All 35 seats in the Maine Senate 18 seats needed for a majority
|  | Majority party | Minority party |
| Leader | Troy Jackson | Michael Thibodeau (term-limited) |
| Party | Democratic | Republican |
| Leader's seat | 1st | 11th |
| Last election | 17 | 18 |
| Seats before | 17 | 18 |
| Seats won | 21 | 14 |
| Seat change | +4 | −4 |
| Popular vote | 347,752 | 268,735 |
| Percentage | 55.9% | 43.2% |
| Swing | +8.3% | −6.0% |
- Results: Democratic hold Democratic gain Republican hold
| Senate President before election Michael Thibodeau Republican | Elected Senate President Troy Jackson Democratic |

= 2018 Maine Senate election =

The 2018 Maine State Senate elections took place as part of the biennial United States elections. Maine voters elected state senators in all 35 of the state senate's districts. State senators serve two-year terms in the State Senate.

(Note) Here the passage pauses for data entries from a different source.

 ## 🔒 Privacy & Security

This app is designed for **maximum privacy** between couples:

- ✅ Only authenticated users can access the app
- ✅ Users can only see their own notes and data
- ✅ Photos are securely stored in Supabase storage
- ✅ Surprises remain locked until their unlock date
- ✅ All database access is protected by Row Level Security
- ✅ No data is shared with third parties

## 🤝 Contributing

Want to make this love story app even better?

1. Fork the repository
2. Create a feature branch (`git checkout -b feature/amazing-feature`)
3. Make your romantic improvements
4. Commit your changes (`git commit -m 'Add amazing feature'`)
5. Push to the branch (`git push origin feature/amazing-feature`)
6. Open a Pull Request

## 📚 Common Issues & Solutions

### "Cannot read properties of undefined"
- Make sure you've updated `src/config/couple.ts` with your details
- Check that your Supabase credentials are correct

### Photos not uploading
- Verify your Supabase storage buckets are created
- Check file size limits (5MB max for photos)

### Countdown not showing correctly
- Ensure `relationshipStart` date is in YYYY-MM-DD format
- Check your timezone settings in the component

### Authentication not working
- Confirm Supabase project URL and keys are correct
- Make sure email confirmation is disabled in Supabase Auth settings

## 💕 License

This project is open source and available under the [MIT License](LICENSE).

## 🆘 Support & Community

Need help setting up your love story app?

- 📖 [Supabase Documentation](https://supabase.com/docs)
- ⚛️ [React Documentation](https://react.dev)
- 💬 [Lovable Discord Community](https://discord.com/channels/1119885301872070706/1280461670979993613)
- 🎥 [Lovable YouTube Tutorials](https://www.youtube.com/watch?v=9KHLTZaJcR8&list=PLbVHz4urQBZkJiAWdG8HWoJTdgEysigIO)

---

A primary election on June 12, 2018, determined which candidates appear on the November 6 general election ballot. Primary election results can be obtained from the Maine Secretary of State's website.

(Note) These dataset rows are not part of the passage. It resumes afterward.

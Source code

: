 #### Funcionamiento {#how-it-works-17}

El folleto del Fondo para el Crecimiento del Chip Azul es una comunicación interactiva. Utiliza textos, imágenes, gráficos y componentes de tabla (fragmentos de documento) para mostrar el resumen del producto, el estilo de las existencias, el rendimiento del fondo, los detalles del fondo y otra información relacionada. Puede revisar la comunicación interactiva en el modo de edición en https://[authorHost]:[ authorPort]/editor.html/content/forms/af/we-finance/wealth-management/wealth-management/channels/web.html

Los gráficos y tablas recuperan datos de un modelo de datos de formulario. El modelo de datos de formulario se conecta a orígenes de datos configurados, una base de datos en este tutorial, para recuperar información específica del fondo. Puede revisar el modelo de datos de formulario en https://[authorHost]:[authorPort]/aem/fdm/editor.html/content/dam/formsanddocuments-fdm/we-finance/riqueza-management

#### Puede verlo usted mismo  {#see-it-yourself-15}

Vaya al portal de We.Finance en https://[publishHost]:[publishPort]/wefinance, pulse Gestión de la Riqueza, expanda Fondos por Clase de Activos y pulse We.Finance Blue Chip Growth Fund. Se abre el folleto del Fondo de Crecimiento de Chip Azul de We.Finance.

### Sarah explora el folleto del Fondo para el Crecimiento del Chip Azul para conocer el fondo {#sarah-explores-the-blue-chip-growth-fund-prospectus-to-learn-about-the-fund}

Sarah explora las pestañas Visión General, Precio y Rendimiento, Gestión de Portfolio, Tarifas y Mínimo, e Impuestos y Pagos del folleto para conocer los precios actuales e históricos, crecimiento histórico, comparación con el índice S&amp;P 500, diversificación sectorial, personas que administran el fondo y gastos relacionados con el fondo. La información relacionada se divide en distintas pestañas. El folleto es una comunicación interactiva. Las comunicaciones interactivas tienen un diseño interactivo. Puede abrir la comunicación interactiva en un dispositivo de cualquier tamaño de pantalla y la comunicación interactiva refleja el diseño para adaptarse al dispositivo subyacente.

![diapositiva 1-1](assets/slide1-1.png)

Following the 2016 state Senate elections, Republicans maintained effective control of the House with 18 members.

The Maine Secretary of State provides both a detailed description of each Senate seat as well as maps for each district, including this statewide Senate map showing all 35 Senate districts.

After the 2018 elections, Republicans lost control of the chamber. The Democrats needed to net one Senate seat. In the election, the Democrats gained four seats, claiming the majority.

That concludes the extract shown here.